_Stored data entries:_
════════════════

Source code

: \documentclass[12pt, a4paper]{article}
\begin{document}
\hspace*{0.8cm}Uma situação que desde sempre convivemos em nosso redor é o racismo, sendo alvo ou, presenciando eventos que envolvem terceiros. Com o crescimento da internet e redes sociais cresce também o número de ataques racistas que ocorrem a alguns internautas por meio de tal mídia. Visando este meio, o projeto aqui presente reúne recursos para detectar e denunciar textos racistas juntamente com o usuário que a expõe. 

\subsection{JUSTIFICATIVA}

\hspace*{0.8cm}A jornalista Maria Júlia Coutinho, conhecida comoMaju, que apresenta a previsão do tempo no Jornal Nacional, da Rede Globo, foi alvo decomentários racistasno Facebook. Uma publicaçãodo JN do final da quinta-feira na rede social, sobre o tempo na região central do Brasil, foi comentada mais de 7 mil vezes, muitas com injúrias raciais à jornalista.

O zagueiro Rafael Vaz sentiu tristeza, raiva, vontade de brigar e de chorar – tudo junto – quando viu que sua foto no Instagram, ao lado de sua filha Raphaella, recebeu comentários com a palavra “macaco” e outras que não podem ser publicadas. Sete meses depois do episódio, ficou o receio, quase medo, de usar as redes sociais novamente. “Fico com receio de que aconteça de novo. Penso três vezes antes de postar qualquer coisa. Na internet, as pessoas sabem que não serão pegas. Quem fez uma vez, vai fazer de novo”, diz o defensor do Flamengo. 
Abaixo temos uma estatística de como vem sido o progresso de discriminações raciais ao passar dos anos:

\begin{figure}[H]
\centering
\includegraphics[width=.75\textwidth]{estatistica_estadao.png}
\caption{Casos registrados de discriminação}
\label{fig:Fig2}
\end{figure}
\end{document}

════════════════

_Your goal:_ Scan the data above for the word "hspace" and report every line where it is found.

_Solved exercise:_
\hspace*{0.8cm}Uma situação que desde sempre convivemos em nosso redor é o racismo, sendo alvo ou, presenciando eventos que envolvem terceiros. Com o crescimento da internet e redes sociais cresce também o número de ataques racistas que ocorrem a alguns internautas por meio de tal mídia. Visando este meio, o projeto aqui presente reúne recursos para detectar e denunciar textos racistas juntamente com o usuário que a expõe. 
\hspace*{0.8cm}A jornalista Maria Júlia Coutinho, conhecida comoMaju, que apresenta a previsão do tempo no Jornal Nacional, da Rede Globo, foi alvo decomentários racistasno Facebook. Uma publicaçãodo JN do final da quinta-feira na rede social, sobre o tempo na região central do Brasil, foi comentada mais de 7 mil vezes, muitas com injúrias raciais à jornalista.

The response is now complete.